I am not a Catholic or a Christian, but no major world leader—religious or political—gives me more hope for the possibility of humanity than Pope Francis.
Today’s story as reported by Crux:
Pope says amassing wealth while children die is ‘idolatry that kills’
In his homily at morning Mass on Monday, Pope Francis returned to a familiar theme — how amassing wealth, both money and land, while children suffer and die, is a morally unacceptable form of idolatry.
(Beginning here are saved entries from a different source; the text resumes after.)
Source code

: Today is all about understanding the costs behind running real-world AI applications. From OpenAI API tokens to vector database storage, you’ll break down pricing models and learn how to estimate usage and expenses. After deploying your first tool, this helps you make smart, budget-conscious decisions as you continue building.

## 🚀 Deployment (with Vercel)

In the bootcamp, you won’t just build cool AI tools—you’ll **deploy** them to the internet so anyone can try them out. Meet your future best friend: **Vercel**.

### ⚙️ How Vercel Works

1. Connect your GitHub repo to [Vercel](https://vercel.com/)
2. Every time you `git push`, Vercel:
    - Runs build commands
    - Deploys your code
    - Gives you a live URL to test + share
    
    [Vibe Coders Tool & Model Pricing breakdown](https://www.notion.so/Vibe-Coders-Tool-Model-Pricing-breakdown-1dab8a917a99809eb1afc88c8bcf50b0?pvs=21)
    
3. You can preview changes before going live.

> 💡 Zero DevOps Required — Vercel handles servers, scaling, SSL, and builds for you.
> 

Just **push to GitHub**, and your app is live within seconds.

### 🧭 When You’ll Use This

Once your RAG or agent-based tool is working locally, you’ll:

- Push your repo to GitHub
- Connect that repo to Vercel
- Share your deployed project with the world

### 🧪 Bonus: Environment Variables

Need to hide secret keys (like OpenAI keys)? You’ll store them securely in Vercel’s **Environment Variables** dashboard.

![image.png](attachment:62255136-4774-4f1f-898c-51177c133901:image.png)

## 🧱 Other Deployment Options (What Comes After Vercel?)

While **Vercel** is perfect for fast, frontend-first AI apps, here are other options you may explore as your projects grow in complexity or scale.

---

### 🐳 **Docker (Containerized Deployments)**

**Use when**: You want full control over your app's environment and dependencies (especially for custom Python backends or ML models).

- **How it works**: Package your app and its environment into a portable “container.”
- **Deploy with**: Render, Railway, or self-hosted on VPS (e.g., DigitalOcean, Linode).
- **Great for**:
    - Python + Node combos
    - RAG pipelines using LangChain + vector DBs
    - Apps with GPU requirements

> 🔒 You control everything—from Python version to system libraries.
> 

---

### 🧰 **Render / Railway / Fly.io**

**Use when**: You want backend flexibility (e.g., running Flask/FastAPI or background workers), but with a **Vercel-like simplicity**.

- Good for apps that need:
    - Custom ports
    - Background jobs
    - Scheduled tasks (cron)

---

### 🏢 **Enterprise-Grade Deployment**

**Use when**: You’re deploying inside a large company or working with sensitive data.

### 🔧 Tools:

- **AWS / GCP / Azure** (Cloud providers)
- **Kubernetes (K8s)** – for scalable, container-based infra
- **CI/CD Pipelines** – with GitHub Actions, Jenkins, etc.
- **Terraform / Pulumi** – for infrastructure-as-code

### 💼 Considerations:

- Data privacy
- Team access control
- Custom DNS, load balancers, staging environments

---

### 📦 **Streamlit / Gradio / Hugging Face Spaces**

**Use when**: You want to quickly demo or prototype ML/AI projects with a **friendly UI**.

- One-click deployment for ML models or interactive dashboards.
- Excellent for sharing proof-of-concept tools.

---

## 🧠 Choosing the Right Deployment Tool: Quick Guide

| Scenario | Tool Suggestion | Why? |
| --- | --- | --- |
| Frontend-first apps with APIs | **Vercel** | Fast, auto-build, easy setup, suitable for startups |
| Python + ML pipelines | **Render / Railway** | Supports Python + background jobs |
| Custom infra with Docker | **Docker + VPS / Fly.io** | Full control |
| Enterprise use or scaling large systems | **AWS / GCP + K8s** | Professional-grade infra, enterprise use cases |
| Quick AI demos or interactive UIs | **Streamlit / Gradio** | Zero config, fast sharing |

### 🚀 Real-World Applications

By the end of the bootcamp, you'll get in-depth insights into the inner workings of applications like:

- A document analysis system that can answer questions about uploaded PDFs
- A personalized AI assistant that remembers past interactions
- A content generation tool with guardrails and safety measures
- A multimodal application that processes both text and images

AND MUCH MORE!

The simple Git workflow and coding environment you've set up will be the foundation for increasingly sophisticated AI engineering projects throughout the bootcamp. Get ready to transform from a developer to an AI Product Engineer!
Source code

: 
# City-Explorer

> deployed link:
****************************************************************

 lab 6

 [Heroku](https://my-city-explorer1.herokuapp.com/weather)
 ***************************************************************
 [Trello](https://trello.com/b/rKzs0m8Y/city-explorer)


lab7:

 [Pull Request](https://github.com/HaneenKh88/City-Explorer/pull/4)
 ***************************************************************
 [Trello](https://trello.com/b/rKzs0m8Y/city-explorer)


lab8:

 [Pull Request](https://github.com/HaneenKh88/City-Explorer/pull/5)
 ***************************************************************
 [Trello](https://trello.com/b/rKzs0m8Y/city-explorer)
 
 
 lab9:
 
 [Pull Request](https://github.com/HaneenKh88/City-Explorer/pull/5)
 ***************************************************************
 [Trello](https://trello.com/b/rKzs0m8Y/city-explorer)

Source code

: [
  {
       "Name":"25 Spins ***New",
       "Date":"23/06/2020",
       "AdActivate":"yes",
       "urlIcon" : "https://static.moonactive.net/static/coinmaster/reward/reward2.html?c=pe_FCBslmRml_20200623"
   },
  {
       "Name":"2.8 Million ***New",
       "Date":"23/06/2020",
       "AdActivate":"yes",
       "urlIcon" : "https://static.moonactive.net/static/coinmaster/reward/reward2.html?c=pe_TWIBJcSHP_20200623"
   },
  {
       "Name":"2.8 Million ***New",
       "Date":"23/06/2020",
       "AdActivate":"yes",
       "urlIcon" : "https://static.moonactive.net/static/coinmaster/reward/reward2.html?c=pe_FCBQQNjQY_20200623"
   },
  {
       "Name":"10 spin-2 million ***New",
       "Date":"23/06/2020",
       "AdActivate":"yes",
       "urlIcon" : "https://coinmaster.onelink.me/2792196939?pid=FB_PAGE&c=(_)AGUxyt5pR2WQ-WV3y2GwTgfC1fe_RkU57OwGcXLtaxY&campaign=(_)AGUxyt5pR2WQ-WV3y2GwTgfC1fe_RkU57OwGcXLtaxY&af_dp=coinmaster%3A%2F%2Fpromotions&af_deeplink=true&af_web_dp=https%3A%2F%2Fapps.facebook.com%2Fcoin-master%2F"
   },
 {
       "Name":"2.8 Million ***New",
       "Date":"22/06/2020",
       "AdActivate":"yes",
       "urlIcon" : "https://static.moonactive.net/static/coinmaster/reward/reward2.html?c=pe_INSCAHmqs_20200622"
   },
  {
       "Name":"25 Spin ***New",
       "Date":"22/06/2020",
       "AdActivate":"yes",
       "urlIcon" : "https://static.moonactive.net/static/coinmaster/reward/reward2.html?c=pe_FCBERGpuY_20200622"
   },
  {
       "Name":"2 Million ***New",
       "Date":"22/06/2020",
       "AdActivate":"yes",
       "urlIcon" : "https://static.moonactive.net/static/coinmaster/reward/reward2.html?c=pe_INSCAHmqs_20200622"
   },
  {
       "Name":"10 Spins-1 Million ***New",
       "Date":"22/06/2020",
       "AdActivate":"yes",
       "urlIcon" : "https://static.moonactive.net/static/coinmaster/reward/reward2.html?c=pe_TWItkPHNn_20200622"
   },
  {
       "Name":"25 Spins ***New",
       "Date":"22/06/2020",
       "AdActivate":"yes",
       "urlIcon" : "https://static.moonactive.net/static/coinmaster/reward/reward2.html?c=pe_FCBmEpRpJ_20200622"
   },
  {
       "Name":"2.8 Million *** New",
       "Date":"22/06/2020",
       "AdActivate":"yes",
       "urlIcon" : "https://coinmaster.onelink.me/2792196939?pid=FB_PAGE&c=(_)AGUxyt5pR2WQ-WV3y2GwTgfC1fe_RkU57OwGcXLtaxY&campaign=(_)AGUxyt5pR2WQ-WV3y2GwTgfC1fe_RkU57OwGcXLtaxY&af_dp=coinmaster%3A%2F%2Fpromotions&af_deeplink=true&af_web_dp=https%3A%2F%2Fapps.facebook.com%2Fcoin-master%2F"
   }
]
There’s an “idolatry that kills,” that makes “human sacrifices” Francis said, by those who are hungry of money, land and wealth, who have “a lot” in front of “hungry children who have no medicine, no education, who are abandoned.”
ROME – During his daily morning Mass on Monday, Pope Francis said there are those in the world who have too much wealth, and their hoarding of money and land in the face of hungry children with no access to medicine or education is the equivalent of making “human sacrifices.”
In times when the media reports “so many calamities, so many injustices,” especially concerning children, Francis sent a “strong” prayer to God, asking him to convert the hearts of men so that they don’t worship “the God of money.”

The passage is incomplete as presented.